'''

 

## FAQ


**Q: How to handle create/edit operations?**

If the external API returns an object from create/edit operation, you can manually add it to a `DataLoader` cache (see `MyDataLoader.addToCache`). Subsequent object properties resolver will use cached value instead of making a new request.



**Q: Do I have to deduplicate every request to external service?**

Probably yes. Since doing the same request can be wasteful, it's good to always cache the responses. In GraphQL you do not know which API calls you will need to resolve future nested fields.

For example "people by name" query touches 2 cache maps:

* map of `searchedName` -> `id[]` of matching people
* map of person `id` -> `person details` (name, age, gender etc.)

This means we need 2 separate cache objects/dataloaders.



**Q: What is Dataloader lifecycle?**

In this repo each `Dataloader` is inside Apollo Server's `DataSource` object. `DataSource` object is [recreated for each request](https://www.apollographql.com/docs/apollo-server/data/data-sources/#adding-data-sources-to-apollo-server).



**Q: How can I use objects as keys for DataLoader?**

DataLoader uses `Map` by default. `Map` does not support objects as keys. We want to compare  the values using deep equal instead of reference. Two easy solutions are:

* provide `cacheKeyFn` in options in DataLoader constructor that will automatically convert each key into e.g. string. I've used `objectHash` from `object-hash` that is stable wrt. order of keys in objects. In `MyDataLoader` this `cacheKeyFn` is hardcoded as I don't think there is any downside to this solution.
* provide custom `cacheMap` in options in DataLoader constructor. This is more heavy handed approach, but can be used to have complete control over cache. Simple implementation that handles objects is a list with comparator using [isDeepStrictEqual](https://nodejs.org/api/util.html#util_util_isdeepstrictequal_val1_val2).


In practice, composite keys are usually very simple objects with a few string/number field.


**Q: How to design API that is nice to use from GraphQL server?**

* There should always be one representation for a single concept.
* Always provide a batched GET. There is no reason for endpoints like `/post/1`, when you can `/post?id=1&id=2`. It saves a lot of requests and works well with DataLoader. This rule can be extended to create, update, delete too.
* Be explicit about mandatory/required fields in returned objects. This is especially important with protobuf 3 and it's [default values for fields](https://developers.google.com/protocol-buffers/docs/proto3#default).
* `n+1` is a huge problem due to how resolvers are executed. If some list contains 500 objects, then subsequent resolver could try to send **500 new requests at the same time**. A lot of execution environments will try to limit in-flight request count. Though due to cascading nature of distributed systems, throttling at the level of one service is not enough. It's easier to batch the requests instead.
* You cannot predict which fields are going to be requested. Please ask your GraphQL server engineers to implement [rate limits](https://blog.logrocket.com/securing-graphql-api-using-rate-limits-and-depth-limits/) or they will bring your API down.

'''
'''

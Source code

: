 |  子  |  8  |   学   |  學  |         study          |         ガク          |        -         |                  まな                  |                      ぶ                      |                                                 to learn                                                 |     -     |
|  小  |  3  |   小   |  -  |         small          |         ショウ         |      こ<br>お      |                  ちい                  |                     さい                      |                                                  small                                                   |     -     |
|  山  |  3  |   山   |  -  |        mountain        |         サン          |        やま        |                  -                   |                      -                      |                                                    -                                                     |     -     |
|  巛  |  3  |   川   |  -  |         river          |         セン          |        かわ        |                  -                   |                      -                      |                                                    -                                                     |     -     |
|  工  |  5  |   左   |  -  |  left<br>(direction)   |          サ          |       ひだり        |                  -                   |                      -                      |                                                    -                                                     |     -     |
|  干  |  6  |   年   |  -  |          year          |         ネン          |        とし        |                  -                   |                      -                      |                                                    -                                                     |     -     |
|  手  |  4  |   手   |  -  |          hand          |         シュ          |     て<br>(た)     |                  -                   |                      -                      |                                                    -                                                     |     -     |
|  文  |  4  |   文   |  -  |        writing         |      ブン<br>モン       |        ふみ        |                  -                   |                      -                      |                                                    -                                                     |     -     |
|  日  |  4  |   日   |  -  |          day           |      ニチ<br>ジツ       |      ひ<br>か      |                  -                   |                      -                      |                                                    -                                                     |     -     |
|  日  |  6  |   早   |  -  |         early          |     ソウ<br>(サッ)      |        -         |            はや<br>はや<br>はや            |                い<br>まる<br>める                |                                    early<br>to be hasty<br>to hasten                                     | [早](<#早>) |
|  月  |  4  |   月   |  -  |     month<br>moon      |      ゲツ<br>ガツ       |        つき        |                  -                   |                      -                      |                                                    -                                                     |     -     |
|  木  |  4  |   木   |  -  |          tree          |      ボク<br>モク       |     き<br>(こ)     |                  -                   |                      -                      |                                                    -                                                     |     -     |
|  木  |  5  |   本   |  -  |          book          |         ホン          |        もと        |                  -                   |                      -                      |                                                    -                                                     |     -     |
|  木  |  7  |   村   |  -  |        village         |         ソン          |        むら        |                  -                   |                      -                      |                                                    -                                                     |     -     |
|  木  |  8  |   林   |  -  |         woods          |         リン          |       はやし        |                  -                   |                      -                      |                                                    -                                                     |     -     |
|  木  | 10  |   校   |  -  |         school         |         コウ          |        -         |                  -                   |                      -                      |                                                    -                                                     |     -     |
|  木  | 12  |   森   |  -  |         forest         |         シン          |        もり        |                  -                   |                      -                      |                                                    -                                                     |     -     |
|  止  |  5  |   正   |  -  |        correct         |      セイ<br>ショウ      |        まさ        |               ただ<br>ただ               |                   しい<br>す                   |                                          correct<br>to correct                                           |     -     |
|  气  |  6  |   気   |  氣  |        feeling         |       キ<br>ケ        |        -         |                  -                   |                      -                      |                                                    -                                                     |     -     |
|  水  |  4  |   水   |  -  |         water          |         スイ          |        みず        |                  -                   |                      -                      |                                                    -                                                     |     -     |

'''
'''

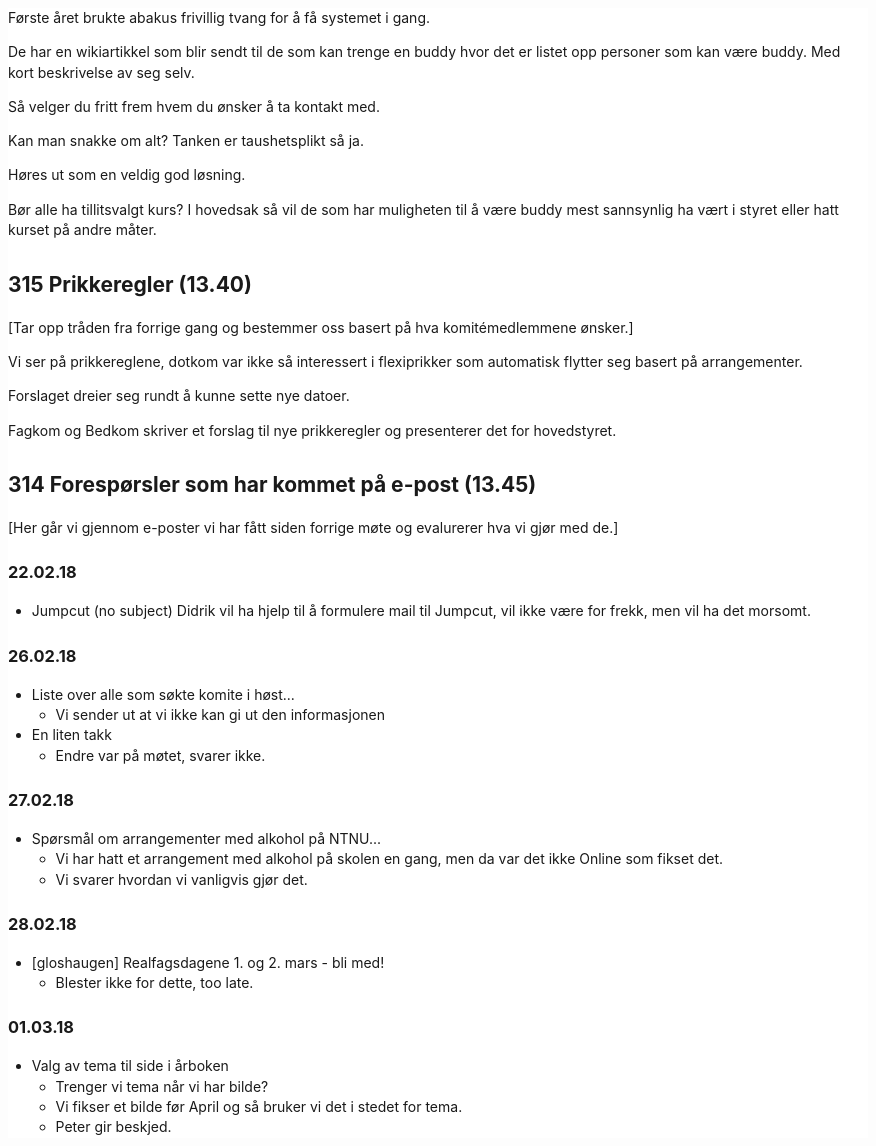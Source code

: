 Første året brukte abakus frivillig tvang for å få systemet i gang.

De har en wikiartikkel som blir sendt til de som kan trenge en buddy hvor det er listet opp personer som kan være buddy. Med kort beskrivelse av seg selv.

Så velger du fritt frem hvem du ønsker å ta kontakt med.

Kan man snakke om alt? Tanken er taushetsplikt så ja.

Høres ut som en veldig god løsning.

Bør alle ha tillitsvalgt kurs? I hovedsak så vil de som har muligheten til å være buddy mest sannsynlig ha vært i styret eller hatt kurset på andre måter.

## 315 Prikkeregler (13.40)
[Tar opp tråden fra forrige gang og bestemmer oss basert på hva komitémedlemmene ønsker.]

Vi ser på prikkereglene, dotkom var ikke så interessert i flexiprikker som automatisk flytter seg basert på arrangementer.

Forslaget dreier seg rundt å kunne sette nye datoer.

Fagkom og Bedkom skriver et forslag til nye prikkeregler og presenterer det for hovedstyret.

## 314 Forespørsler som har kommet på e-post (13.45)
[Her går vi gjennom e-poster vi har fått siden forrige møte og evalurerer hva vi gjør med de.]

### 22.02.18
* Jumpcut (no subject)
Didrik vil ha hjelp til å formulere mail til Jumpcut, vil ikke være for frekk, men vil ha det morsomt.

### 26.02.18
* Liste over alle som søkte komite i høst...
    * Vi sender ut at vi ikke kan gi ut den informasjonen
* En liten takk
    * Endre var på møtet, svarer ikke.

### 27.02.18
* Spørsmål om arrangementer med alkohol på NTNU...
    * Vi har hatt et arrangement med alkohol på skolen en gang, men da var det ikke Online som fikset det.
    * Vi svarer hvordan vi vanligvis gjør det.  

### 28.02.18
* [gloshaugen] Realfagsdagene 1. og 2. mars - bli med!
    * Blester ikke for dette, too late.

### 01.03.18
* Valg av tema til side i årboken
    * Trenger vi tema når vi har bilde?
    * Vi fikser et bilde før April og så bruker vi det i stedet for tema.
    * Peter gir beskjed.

'''

Task requirements:
Read the listing. Copy each line that has the word "from" in it.

Answer box:
If the external API returns an object from create/edit operation, you can manually add it to a `DataLoader` cache (see `MyDataLoader.addToCache`). Subsequent object properties resolver will use cached value instead of making a new request.
* provide `cacheKeyFn` in options in DataLoader constructor that will automatically convert each key into e.g. string. I've used `objectHash` from `object-hash` that is stable wrt. order of keys in objects. In `MyDataLoader` this `cacheKeyFn` is hardcoded as I don't think there is any downside to this solution.
**Q: How to design API that is nice to use from GraphQL server?**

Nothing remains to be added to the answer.